I read this short story (alas the citation fails me) many years ago. It left me feeling sad for the girl within and angry at the girl without. Those emotions are probably best left for another day. This story came to mind when I thought the other day about the terrible and very real possibility of a stroke victim being a prisoner in a body that no longer responded to commands. A cruel trap for the mind. How, I asked, could someone endure the isolation of one-way communication? The humiliation of daily care? The being overlooked by others as they talked about you as if you were not a presence in the room? I am talking here about those massive strokes that don't kill but leave a person in a prison of flesh with an intact mind. Not the kind where recovery is likely, but those that have little hope of normalcy. No walking. No talking. No independent activity what-so-ever.
This brought to mind another kind of prisoner. The cerebral palsy sufferer. (CP). I have been with many CP people over the years and have found most with beautiful minds and good intellects. Why not all you ask? Doesn't CP usually leave the mind intact while the body fails?

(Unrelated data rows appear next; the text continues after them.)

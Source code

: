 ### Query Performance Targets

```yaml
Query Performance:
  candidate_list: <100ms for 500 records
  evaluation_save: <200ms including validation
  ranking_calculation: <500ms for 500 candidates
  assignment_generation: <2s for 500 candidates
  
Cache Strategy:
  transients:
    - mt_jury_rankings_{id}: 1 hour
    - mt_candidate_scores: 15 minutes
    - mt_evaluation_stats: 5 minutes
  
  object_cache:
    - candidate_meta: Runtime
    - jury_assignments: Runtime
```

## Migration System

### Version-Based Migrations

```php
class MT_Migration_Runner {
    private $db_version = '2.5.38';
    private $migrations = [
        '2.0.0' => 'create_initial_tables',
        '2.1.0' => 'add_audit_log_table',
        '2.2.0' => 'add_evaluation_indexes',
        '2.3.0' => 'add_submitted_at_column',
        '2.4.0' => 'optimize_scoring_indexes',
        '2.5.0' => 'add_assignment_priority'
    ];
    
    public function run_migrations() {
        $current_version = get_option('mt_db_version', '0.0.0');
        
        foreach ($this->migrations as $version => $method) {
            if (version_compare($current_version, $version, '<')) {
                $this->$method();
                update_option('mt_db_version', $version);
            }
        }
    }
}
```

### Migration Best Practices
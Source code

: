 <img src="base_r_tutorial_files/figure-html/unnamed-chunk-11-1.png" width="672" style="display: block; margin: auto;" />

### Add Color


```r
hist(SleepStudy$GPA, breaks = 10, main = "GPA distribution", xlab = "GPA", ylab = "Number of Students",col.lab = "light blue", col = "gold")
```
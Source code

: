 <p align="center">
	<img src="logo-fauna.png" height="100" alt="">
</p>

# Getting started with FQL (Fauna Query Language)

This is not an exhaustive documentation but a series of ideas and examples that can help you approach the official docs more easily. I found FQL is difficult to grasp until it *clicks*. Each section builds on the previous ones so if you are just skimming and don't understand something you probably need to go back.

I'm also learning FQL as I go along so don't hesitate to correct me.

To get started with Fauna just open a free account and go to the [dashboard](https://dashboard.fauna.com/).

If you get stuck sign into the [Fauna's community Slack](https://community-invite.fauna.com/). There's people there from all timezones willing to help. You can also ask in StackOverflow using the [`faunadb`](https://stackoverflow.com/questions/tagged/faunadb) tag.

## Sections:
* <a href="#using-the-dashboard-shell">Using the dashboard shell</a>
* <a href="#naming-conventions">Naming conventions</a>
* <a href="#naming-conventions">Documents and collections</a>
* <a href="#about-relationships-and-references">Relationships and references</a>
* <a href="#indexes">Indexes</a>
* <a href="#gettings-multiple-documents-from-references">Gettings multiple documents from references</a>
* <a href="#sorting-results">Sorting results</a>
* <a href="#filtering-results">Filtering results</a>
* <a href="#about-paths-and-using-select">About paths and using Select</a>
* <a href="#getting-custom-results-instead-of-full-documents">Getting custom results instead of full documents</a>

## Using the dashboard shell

The answer is yes, the mind is almost never functionally damaged by CP. But the ravages of the body can lead to the stroke-like situation of one-way communication.
Imagine a baby born with a very sever level of CP. Potentially normal mind that cannot reach out. Babies and the children they become have in the past often been considered mentally retarded because they couldn't respond. Well guess what? If a person with normal thinking potential is treated as if they are mentally retarded they can become functionally that way. Not because the latent ability was absent, but because the latency was never developed. Every day thousands of human being's minds are wasted because they are cut off from the world.
The point, you ask? Well, for one thing each of us can hope we don't have the massive stroke that takes away the body but leaves the mind. Better for the more massive one that just drops you like a sack of sand. And as far as CP is concerned, the next time you get a chance to talk to someone that has it, let them talk, and listen carefully to what they say. It's hard sometimes, but if you just smile and nod and say not much at all, then you are just patronizing them, not talking to/with them. If you don't understand what they say, be persistent. They know it's hard for you to understand them. They want you to. They will work hard to help you. Just let them.
Now for the future. What we need is a brain-computer interface that allows a brain to speak directly through a processor without the need to physically talk. You can think talking in your head, so the formation of all the speech is there. We need a device that will read those outputs and convert them into algorithms that can be formulated into speech by a computer of some kind. I think research into this is already underway and I hope it gets ready by the time you or I need it. Think of the minds that could be unlocked from prison.
And for the girl there is hope too: research has uncovered many genetic connections that make body proportions difficult to manage. Genes for extremely efficient use of food, and genes for resistance of the use of stored fat in metabolism have been identified. So with some counseling, maybe some surgery and some genetic manipulation genetically obese people may walk away from the prison they live in. Don't tell me all they need to do is quit eating. Ever try it?